How does `scatter_add` work?

shinyeyes · July 9, 2019, 10:34am

Hi,

I’m bit puzzled on how scatter_add(https://pytorch.org/docs/stable/tensors.html#torch.Tensor.scatter_add_) works.

Problem

Why can’t I reproduce the same result with for-loops?

self[index[i][j][k]][j][k] += other[i][j][k]  # if dim == 0
self[i][index[i][j][k]][k] += other[i][j][k]  # if dim == 1
self[i][j][index[i][j][k]] += other[i][j][k]  # if dim == 2

Examples

I’m testing the method progressively starting from a

1-D tensor.

a = tf.Variable([1,2,3], dtype=tf.float32)
b = torch.tensor([1,2,3], dtype=torch.float32)

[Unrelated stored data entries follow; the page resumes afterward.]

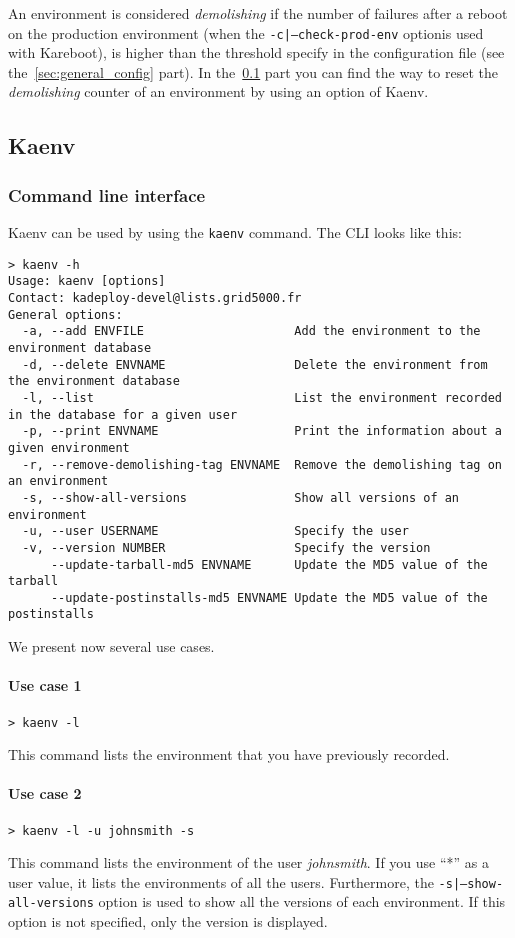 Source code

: \documentclass[a4wide,10pt,oneside]{book}
\begin{document}
An environment is considered \textit{demolishing} if the number of failures after a reboot on the production environment (when the \texttt{-c|--check-prod-env} optionis used with Kareboot), is higher than the threshold specify in the configuration file (see the~\ref{sec:general_config} part). In the~\ref{sec:kaenv} part you can find the way to reset the \textit{demolishing} counter of an environment by using an option of Kaenv.


\subsection{Kaenv}\label{sec:kaenv}
\subsubsection{Command line interface}
Kaenv can be used by using the \texttt{kaenv} command. The CLI looks like this:
\begin{small}
\begin{verbatim}
> kaenv -h
Usage: kaenv [options]
Contact: kadeploy-devel@lists.grid5000.fr
General options:
  -a, --add ENVFILE                     Add the environment to the environment database
  -d, --delete ENVNAME                  Delete the environment from the environment database
  -l, --list                            List the environment recorded in the database for a given user
  -p, --print ENVNAME                   Print the information about a given environment
  -r, --remove-demolishing-tag ENVNAME  Remove the demolishing tag on an environment
  -s, --show-all-versions               Show all versions of an environment
  -u, --user USERNAME                   Specify the user
  -v, --version NUMBER                  Specify the version
      --update-tarball-md5 ENVNAME      Update the MD5 value of the tarball
      --update-postinstalls-md5 ENVNAME Update the MD5 value of the postinstalls
\end{verbatim}
\end{small}

We present now several use cases.
\paragraph{Use case 1}
\begin{verbatim}
> kaenv -l
\end{verbatim}
This command lists the environment that you have previously recorded.

\paragraph{Use case 2}
\begin{verbatim}
> kaenv -l -u johnsmith -s
\end{verbatim}
This command lists the environment of the user \textit{johnsmith}. If you use ``*'' as a user value, it lists the environments of all the users. Furthermore, the \texttt{-s|--show-all-versions} option is used to show all the versions of each environment. If this option is not specified, only the version is displayed.
\end{document}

indices = np.array([0,0,1,2,1,0,2], dtype=np.int)
updates = np.array(list(range(len(indices))), dtype=np.float32)

b.scatter_add(0, torch.from_numpy(indices), torch.from_numpy(updates))
# tensor([ 7.,  8., 12.])

2-D tensor.

array = np.array([
    [1,2,3],
    [4,5,6]
], dtype=np.float32)

b = torch.tensor(array, dtype=torch.float32)

indices = np.array([
    [0,0], [0,1]
], dtype=np.int)
updates = np.array(
    [[1,2], [3,4]], 
    dtype=np.float32)

Here I run into an error:

b.scatter_add(0, torch.from_numpy(indices), torch.from_numpy(updates))

# Isn't the above the same as below?
for i in range(2):
    for j in range(2):
        b[indices[i,j]][j] += updates[i,j]
        
# tensor([[5., 4., 3.],
#         [4., 9., 6.]])

The following does not raise an error:

b.scatter_add(1, torch.from_numpy(indices), torch.from_numpy(updates))
# tensor([[11.,  4.,  3.],
#         [10., 17.,  6.]])


# However, the result is not as same as 
for i in range(2):
    for j in range(2):
        b[i, indices[i,j]] += updates[i,j]
# tensor([[ 8.,  4.,  3.],
#         [ 7., 13.,  6.]])

Thanks!

shinyeyes · July 9, 2019, 10:39am

Plus, is scatter_add compatible with tf.scatter_add(https://www.tensorflow.org/api_docs/python/tf/scatter_add)?

ptrblck · July 9, 2019, 11:19am

The second example yields the same result on my machine.
Could you make sure to reinitialize b and check the result again?

The first call raises an error, since you have a dimension mismatch.
If you expand indices and updates, the code will also return the same values:

array = np.array([[1,2,3],
                  [4,5,6]],
                 dtype=np.float32)

b = torch.tensor(array, dtype=torch.float32)

indices = np.array([[0,0,0],
                    [0,1,1]],
                    dtype=np.int)
updates = np.array([[1,2,3],
                    [4,5,6]], 
                   dtype=np.float32)

print(b.scatter_add(0, torch.from_numpy(indices), torch.from_numpy(updates)))

for i in range(2):
    for j in range(3):
        b[indices[i,j]][j] += updates[i,j]
print(b)

> tensor([[ 6.,  4.,  6.],
          [ 4., 10., 12.]])
> tensor([[ 6.,  4.,  6.],
          [ 4., 10., 12.]])

shinyeyes · July 9, 2019, 11:27am

I see. So for a 2-D tensor of shape (x, y), y has to be the same for all tensors involved in.

shinyeyes · July 10, 2019, 11:42am

As of PyTorch 1.1.0 and TF 1.14.0, their logic for scatter_add differ. So I just created a custom ops in TF for my project.